We’ve had plenty of conflict over the years. Yet I can think of very few conflicts that haven’t been resolved in the same day (resolved meaning we reconcile to one another, talk about the issues, repent and forgive – that doesn’t necessarily mean that issue never arises again and is magically fixed). Those that haven’t were resolved the next day. We don’t let conflict linger.

One of the beautiful aspects of God’s design in marriage is that He uses spouses to be sanctifying agents in one another’s lives. Sometimes that conflict is exactly what needs to take place so that God can do the work He needs to do in our hearts. We don’t have to be afraid to press into conflict and deal with it, because we can trust He is at work in us and our spouse.
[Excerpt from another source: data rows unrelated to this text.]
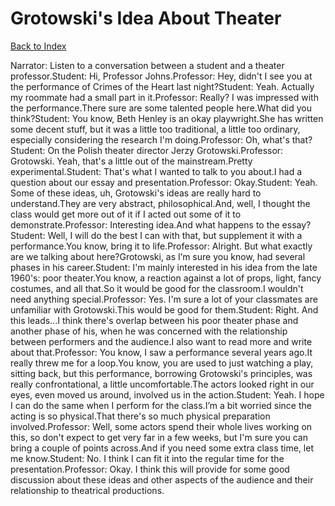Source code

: # Grotowski's Idea About Theater
[Back to Index](https://github.com/windows10010/tpoExtractor/blob/master/README.md)

Narrator: Listen to a conversation between a student and a theater professor.Student: Hi, Professor Johns.Professor: Hey, didn't I see you at the performance of Crimes of the Heart last night?Student: Yeah. Actually my roommate had a small part in it.Professor: Really? I was impressed with the performance.There sure are some talented people here.What did you think?Student: You know, Beth Henley is an okay playwright.She has written some decent stuff, but it was a little too traditional, a little too ordinary, especially considering the research I'm doing.Professor: Oh, what's that?Student: On the Polish theater director Jerzy Grotowski.Professor: Grotowski. Yeah, that's a little out of the mainstream.Pretty experimental.Student: That's what I wanted to talk to you about.I had a question about our essay and presentation.Professor: Okay.Student: Yeah. Some of these ideas, uh, Grotowski's ideas are really hard to understand.They are very abstract, philosophical.And, well, I thought the class would get more out of it if I acted out some of it to demonstrate.Professor: Interesting idea.And what happens to the essay?Student: Well, I will do the best I can with that, but supplement it with a performance.You know, bring it to life.Professor: Alright. But what exactly are we talking about here?Grotowski, as I’m sure you know, had several phases in his career.Student: I'm mainly interested in his idea from the late 1960's: poor theater.You know, a reaction against a lot of props, light, fancy costumes, and all that.So it would be good for the classroom.I wouldn't need anything special.Professor: Yes. I'm sure a lot of your classmates are unfamiliar with Grotowski.This would be good for them.Student: Right. And this leads...I think there's overlap between his poor theater phase and another phase of his, when he was concerned with the relationship between performers and the audience.I also want to read more and write about that.Professor: You know, I saw a performance several years ago.It really threw me for a loop.You know, you are used to just watching a play, sitting back, but this performance, borrowing Grotowski's principles, was really confrontational, a little uncomfortable.The actors looked right in our eyes, even moved us around, involved us in the action.Student: Yeah. I hope I can do the same when I perform for the class.I’m a bit worried since the acting is so physical.That there's so much physical preparation involved.Professor: Well, some actors spend their whole lives working on this, so don't expect to get very far in a few weeks, but I'm sure you can bring a couple of points across.And if you need some extra class time, let me know.Student: No. I think I can fit it into the regular time for the presentation.Professor: Okay. I think this will provide for some good discussion about these ideas and other aspects of the audience and their relationship to theatrical productions.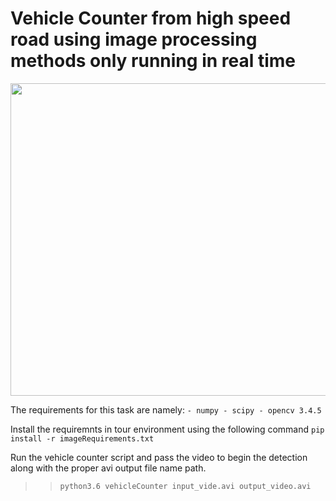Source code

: # Vehicle Counter from high speed road using image processing methods only running in real time

<img src="images/image_1.png" width="700" height="500">

The requirements for this task are namely:
    ` - numpy
      - scipy
      - opencv 3.4.5
    `

Install the requiremnts in tour environment using the following command
    `pip install -r imageRequirements.txt`

Run the vehicle counter script and pass the video to begin the detection
along with the proper avi output file name path.


>> `python3.6 vehicleCounter input_vide.avi output_video.avi`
No doubt it’s hard. Those conversations stink, and I don’t know anyone who enjoys them. When you’re willing to dig in deep, work through the issue, and hoist that elephant out of the room, you come out stronger (and holier) on the other side.

I love my grandma’s advice, because it’s a visual picture of what God has done. He didn’t wait for us; He literally reached His hand down from heaven to grab ours and restore us to Him. No matter what the elephant is, we can be agents of reconciliation in our marriages and be quick to reach out a hand that says, “I love you, and I forgive you, and we’ll work through this, because God has so graciously forgiven me.”

Give the benefit of the doubt

I have no science to back this up, but I’d wager you could interpret 99% of what other people say negatively. You can discern a tone that wasn’t there, assume intentions that weren’t reality, understand meaning that wasn’t there, and hear words that weren’t spoken.

Theoretically, your spouse is the person (or one of the people) you interact with most. That means there is a LOT of opportunity for misinterpretation. Another large percent of our conflict is caused by misinterpreting words, tones, or intentions. These instances could have been averted or minimized had we simply considered what we know to be true of one another and given the benefit of the doubt.

Know your spouse. Know their heart. And trust that. When they say or do something hurtful, stop to think, “Does this line up with what I know to be true of them? Do I believe they are out to get me? Is it possible something else is going on here – they’re tired, hurt, discouraged, or merely oblivious?”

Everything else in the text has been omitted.